What we must do is ensure that we put the needs of NHS patients first. My worry about removing the private patient cap is that it changes the incentives relating to how the foundation trusts will work, putting revenue generation ahead of patient treatment. The allure of revenue will, of course, be there, but keeping waiting lists high is, in a sense, part of ensuring that revenue continues to come in. I want to see trusts focused absolutely and completely on reducing waiting times. That is incredibly important.
It has been interesting to hear some of the important points raised by some Government Members—and not just about state aid rules. To me, however, the issue of waiting times and, particularly, this Administration’s watering down of the targets set for them and the issue of removing the patient cap are two sides of the same coin. It is all about driving people to go in a direction that they often do not want to go. People might have some savings and feel they have no choice but to use them for private provision because of the fear of long waiting lists in future. That might be the only way people feel that they can get treated quickly. It is all part of the design to change the whole fabric and nature of the NHS. That is the wrong direction in which to head, and I hope that we can retain the private patient cap.
I support amendment 1165. Although I have a great deal of respect for the Minister, his comments did not persuade me.
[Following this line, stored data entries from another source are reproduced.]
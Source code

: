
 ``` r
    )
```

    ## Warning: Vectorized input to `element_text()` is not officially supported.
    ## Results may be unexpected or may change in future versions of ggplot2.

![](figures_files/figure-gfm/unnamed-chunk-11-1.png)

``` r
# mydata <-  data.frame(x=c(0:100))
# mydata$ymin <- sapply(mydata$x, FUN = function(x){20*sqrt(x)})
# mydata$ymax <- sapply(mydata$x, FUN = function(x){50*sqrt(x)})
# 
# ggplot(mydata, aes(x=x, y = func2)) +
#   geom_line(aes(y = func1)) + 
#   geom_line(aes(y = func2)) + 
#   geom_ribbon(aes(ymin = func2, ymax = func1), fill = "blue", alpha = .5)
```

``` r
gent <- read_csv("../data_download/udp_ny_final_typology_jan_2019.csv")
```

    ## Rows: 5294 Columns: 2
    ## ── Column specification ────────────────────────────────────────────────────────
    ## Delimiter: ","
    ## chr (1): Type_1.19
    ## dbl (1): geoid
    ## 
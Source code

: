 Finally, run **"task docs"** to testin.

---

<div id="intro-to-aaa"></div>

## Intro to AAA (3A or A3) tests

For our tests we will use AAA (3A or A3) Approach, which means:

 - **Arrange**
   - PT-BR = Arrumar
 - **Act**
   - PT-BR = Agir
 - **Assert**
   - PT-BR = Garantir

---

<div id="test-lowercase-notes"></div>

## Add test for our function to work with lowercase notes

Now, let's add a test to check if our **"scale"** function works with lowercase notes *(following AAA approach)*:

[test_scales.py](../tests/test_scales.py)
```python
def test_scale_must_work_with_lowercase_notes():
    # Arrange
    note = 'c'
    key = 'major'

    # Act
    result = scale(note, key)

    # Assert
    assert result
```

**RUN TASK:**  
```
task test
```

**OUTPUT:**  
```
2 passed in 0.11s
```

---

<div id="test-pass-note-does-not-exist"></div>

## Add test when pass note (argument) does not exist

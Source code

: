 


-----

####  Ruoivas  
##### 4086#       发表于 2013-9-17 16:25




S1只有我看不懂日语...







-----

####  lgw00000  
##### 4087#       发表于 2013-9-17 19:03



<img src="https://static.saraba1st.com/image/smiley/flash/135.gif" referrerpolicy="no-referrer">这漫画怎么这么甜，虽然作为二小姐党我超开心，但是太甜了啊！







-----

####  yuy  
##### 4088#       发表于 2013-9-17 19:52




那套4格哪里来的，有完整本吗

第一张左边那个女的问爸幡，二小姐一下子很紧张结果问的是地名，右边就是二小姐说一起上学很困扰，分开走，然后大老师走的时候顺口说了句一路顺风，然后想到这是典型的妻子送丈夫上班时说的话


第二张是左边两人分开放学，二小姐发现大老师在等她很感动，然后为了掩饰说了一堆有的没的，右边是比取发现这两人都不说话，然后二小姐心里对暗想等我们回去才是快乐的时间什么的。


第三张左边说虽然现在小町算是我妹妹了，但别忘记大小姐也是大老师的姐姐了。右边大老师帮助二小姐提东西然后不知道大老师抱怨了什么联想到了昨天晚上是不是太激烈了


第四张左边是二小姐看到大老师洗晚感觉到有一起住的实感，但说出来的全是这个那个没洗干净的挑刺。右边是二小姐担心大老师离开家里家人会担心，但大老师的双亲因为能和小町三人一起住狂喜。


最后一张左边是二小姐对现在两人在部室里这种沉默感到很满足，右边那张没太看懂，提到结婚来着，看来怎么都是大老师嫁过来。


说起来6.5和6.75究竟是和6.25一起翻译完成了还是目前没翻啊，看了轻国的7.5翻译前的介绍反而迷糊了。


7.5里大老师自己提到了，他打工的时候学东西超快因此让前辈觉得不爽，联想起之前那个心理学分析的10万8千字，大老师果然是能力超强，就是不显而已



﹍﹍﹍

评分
The proposal to remove the cap is an example of the shambolic way in which the Bill has been presented. There seems to me to be very little evidence to back up what the Minister thinks might happen. He thinks that everything will be OK, but the NHS has never been in the position of having to make £20 billion-worth of efficiency savings—or cuts, which is what they really are. I believe that when the cap is removed, trusts will want to increase the income that they can obtain from private patients. My hon. Friend the Member for Warrington North (Helen Jones) made the good point that when waiting lists lengthen—which we know they are already beginning to do—those who pay will do so in order to receive the medical treatment that they want.
After 1997, NHS waiting lists in Hull fell to their lowest ever level. A private hospital that sat in the middle of an NHS trust—it was then the Hull and East Riding acute trust—was sold to the NHS. It had not been getting enough business, because the NHS was doing so well. We have heard in today’s debate about the high level of support for the NHS and about the current high levels of satisfaction, and I do not think that we should take this step.
Earlier, I spoke of the lack of principles that the Liberal Democrats were exhibiting yet again in respect of the NHS. It was interesting to hear the hon. Member for Southport (John Pugh) say that he was not doctrinaire on the issue. So the hon. Gentleman has no principles, and is not doctrinaire either. I recall that, in 2010, the Liberal Democrats campaigned in my constituency on a platform of saving the NHS, not increasing the number of private patients. I think that when this measure reaches the House of Lords, Liberal Democrat peers must stand up and be counted, because it is a disgrace that Liberal Democrat Members should support it today.
My main concern relates to evidence. Where is the evidence that removing the cap will work? I do not think that the safeguards exist to ensure that NHS patients will be protected, and I know that waiting lists are rising, which means that people in my constituency, and in poorer parts of the country, will not be able to gain the access to health care that they deserve. I believe that removing the cap is entirely wrong.